I was bored out of my mind, and spent a good deal of that time fantasizing about anything else I could put on my skin. Even as someone pretending not to have issues with Australian “sandalwood,” Sacred Wood doesn’t come across as anything particularly interesting. It is a bloody one-note trajectory that starts as boiled milk green sandalwood, turns into lightly smoked green sandalwood, and then ends as green-beige sandalwood. I always say that there is nothing wrong with linearity if you like the scent in question, but I obviously don’t. And, come on, this is a simple base accord that Kilian Hennessey would like to charge you $245 for the supposed privilege of wearing. I realise there are cheaper refill or travel options, but no thanks. To any of it.
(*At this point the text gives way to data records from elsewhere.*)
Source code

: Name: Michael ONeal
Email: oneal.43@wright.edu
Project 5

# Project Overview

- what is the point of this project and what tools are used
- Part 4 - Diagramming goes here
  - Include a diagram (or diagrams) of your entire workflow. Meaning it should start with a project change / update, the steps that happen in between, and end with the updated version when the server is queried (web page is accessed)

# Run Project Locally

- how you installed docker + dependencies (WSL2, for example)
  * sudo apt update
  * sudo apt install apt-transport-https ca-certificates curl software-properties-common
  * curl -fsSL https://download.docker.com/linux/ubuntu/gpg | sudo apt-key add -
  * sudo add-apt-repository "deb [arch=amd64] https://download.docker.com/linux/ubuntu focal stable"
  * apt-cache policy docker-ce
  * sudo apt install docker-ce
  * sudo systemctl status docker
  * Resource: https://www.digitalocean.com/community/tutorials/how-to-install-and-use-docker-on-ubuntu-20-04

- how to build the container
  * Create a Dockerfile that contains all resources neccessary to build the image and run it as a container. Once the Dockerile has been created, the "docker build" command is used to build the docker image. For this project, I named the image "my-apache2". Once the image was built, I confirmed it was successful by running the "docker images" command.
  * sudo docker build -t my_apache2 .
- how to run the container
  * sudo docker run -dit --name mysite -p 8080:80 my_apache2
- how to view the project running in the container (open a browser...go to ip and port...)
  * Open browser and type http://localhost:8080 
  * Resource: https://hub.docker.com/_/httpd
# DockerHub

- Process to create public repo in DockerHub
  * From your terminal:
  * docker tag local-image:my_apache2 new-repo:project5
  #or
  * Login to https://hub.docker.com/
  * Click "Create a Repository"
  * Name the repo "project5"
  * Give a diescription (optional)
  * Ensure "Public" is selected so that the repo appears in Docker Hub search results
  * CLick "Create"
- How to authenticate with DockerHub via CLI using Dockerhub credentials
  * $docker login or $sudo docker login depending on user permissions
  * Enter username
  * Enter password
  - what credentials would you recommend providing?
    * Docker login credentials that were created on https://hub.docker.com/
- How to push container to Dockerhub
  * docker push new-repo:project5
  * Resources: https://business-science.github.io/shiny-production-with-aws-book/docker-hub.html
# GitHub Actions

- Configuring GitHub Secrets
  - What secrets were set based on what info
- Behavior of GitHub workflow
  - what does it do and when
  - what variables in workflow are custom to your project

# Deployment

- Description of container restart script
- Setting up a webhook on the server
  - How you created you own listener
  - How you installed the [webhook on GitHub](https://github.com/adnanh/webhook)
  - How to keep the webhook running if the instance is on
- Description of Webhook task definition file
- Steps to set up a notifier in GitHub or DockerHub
Yes, I’m being peevish, and yes, perhaps that’s unfair. But, dammit, I’ve been a die-hard Mysore sandalwood lover for over 30 years, and it’s really hard to wrap my head around a scent like this one. It’s not even trying to fix the problem or to compensate for the limitations by adding more elements to create an end result that is closer to the real thing. That’s the real kicker for me. Plenty of perfumers do that, like Serge Lutens in some of his santal creations where additional spices or accords are brought in to bridge the gap between the Australian wood and the synthetics. Not here. It’s a simple, occasionally creamy, green wood base that somehow Kilian Hennessy thinks is sufficient all by itself. It’s not. And I feel the same way about it as I do when L’Oreal tries to pass off the disgusting modern “Opium” as the real thing. It’s adding insult to injury.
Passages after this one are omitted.